Spatial control of fluorescence:
Since we are able to control the fluorescent properties of these materials through a wide range of parameters, we are able to design materials where the light emitted can be tuned locally. A simple method we employed is by changing the polymerisation conditions. By photopolymerising one region for longer amounts of time, we are able to control the colour, which allows us to create patterns by placing masks to control the local polymerisation kinetics. Moreover, by incorporating this material system into a multimaterial 3D printing setup, we can create a patterned material in which the local crosslinker content is varied. This result is exhibited in the attached image: under visible light, the material appears to be homogeneous, but under UV light, a clear difference in fluorescence can be observed between different regions. As 3D printing allows the 'stacking' of multiple layers, each layer does not have to have the same fluorescent pattern, which potentially allow us to create complex optical systems.
This method towards materials with cluster-triggered emission represents a large advance in designing fluorescent materials with non-traditional materials. While in the past few years, different custom-synthesised polymers have been shown to exhibit this behaviour, tuning the fluorescence previously still required redesigning and then resynthesising polymers. Here, instead of controlling factors such as backbone rigidity or end-group assembly properties, our method relies simply on crosslinking density, which can be tuned facilely using a range of different handles. This allowed for a facile one-step process towards materials with tuneable luminescence.
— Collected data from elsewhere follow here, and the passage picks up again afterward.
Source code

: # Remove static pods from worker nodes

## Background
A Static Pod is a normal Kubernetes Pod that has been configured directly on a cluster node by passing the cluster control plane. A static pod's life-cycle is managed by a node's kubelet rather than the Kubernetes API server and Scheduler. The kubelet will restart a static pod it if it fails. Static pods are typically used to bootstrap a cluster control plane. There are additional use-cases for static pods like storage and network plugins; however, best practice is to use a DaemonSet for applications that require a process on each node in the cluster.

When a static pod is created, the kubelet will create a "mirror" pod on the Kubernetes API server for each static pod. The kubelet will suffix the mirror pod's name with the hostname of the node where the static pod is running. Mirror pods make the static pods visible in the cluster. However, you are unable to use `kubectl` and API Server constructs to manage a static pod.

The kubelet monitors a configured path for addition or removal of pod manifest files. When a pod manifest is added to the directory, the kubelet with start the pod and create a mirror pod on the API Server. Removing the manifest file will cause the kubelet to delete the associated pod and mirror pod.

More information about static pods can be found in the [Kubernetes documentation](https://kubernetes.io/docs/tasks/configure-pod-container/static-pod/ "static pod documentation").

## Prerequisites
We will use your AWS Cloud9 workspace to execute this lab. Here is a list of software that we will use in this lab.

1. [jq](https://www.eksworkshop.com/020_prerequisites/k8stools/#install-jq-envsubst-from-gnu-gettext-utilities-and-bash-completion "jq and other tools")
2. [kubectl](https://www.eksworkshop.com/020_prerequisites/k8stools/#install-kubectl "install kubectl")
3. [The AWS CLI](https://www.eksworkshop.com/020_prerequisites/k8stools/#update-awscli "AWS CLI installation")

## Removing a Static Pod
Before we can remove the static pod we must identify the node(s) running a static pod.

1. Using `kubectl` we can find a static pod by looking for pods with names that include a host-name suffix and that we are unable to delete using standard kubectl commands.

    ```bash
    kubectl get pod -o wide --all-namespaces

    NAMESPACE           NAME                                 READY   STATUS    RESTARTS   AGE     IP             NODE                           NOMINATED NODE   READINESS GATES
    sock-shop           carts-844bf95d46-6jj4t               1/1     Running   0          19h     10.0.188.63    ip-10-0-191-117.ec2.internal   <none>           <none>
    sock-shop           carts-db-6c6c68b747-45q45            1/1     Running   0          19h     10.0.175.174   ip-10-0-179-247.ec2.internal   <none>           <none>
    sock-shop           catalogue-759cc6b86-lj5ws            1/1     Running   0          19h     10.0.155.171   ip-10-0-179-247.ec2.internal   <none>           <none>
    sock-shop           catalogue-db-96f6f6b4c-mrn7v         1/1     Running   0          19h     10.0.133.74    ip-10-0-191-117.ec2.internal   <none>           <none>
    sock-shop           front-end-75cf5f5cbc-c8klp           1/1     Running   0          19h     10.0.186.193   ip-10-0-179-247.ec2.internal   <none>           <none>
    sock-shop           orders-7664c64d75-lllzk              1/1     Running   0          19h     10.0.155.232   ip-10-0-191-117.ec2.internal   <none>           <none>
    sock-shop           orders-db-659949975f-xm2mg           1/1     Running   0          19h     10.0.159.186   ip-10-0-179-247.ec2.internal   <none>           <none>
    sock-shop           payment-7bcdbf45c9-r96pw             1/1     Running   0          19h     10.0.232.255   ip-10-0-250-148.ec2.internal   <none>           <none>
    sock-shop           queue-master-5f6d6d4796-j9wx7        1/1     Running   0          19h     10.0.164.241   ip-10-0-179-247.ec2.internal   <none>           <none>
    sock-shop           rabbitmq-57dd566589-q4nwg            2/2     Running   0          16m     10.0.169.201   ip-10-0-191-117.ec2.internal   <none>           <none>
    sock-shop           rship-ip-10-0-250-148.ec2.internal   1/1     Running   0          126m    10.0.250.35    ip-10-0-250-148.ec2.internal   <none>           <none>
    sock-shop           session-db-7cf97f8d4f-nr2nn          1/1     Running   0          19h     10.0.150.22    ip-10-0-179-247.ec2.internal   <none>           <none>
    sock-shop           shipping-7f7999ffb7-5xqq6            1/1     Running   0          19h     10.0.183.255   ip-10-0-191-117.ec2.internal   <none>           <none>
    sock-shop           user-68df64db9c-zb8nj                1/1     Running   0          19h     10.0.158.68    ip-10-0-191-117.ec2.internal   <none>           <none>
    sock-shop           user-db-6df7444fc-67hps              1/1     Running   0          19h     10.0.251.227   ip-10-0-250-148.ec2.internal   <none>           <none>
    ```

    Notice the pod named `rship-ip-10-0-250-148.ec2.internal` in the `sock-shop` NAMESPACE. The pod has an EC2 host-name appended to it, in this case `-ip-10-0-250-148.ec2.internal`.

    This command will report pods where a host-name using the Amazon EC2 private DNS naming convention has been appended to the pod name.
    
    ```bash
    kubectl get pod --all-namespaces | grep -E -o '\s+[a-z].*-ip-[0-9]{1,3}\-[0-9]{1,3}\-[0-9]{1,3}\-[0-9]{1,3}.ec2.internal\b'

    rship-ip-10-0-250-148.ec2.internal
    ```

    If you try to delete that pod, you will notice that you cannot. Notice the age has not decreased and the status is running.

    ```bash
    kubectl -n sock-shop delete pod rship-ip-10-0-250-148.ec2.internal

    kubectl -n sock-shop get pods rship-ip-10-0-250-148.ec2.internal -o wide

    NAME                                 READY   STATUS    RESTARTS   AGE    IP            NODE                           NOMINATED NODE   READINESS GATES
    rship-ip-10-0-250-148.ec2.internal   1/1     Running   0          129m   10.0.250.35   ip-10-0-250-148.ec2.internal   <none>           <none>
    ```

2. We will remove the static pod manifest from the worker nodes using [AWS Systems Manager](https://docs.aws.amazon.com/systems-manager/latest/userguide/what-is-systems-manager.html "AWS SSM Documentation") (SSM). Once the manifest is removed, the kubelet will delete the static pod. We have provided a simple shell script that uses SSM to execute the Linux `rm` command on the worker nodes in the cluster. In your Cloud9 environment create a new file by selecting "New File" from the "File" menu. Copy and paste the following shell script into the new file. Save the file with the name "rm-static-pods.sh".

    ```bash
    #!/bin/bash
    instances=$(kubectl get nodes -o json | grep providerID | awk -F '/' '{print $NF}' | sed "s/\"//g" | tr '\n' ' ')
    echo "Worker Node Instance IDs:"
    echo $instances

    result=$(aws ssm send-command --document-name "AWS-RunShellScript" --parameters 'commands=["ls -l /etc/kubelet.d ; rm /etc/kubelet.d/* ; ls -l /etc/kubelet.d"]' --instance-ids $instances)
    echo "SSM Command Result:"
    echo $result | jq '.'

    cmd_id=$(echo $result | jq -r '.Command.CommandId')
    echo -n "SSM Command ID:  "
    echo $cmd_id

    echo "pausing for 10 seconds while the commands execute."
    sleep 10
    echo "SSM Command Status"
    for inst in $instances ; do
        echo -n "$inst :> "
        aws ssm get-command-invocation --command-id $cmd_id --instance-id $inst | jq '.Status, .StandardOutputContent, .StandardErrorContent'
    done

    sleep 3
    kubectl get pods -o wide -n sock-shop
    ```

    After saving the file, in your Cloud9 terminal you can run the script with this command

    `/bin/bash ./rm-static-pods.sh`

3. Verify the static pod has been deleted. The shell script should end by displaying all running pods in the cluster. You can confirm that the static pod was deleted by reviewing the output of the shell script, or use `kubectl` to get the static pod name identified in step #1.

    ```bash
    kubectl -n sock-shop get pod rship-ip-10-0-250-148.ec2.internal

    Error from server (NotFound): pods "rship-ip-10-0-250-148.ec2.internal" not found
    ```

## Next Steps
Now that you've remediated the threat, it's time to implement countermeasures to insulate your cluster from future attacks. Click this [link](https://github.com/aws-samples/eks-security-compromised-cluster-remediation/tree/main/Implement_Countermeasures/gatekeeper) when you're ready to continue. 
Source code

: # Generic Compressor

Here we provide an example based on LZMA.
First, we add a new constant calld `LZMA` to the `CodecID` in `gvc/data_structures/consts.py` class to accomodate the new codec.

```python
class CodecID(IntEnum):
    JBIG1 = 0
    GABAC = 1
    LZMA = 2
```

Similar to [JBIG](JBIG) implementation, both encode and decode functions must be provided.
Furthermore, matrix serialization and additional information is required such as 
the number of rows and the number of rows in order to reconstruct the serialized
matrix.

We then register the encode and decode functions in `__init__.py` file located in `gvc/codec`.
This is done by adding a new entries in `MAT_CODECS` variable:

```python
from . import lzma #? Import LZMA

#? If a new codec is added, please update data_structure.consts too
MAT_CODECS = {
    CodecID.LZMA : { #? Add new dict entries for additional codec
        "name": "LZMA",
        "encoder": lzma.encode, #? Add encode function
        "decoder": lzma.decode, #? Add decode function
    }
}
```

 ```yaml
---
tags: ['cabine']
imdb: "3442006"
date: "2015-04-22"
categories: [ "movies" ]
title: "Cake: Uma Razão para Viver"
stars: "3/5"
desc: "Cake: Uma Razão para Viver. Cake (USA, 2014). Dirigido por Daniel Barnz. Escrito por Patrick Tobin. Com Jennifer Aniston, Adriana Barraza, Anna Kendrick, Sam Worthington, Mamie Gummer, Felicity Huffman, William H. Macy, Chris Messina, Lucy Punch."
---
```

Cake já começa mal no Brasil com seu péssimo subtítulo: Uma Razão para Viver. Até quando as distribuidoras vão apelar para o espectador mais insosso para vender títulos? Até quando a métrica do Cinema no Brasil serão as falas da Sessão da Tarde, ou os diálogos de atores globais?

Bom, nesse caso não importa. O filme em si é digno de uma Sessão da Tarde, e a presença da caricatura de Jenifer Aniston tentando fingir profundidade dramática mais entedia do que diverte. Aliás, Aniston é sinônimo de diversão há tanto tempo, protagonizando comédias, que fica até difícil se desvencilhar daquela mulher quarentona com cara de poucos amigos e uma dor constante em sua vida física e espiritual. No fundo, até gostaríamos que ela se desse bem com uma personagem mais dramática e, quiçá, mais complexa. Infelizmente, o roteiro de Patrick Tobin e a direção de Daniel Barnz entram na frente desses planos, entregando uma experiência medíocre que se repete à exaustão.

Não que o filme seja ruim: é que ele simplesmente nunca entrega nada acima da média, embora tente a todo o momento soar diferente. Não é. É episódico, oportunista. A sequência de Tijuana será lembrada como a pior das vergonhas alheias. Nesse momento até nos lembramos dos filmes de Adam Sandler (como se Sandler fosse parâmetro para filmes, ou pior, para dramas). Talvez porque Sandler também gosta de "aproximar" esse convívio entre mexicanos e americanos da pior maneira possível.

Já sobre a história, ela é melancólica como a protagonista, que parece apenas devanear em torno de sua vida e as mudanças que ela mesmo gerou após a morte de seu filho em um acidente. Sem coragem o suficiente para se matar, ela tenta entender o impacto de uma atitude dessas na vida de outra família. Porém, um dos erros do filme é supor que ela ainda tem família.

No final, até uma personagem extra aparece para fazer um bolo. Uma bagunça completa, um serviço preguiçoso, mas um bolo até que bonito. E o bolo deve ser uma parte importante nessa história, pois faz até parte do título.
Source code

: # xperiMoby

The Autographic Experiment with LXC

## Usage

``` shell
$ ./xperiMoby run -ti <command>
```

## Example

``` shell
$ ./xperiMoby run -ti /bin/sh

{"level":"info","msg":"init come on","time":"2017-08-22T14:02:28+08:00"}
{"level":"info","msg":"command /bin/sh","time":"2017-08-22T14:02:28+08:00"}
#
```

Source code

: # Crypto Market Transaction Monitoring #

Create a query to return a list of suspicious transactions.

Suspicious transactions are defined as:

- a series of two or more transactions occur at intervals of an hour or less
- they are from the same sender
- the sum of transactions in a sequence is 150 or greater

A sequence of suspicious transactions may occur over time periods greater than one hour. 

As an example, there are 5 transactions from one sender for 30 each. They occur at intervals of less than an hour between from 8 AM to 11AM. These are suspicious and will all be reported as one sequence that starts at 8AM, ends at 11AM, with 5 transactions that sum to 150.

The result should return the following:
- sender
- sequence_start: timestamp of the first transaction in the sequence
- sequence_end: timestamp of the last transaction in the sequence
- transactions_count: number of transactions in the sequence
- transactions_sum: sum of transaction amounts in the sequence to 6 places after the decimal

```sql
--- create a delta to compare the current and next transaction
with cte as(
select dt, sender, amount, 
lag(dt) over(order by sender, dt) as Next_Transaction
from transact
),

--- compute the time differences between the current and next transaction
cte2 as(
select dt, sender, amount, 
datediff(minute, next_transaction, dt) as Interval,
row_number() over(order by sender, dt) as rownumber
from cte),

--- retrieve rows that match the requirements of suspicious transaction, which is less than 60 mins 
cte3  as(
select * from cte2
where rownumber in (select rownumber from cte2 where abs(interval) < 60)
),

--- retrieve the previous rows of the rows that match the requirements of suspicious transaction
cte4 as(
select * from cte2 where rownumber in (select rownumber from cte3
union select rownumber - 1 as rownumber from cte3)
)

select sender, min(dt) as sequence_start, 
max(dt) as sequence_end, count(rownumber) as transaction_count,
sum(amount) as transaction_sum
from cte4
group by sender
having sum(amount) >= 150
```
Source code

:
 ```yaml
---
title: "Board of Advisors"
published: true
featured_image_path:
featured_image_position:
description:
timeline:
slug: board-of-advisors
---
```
Moreover, this method should be generalisable to a range of similar monomers, which can greatly broaden the applicability and ease-of-preparation of these materials as responsive optical devices. Due to the easy tuneability of our system, we were able to interface it with a 3D printing system, which has allowed us to design materials with arbitrary shapes and locally-controlled fluorescence. This has not been previously achieved for fluorescent systems, further enabling the design of highly complex optical components with properties that vary both across and through the depth of a material.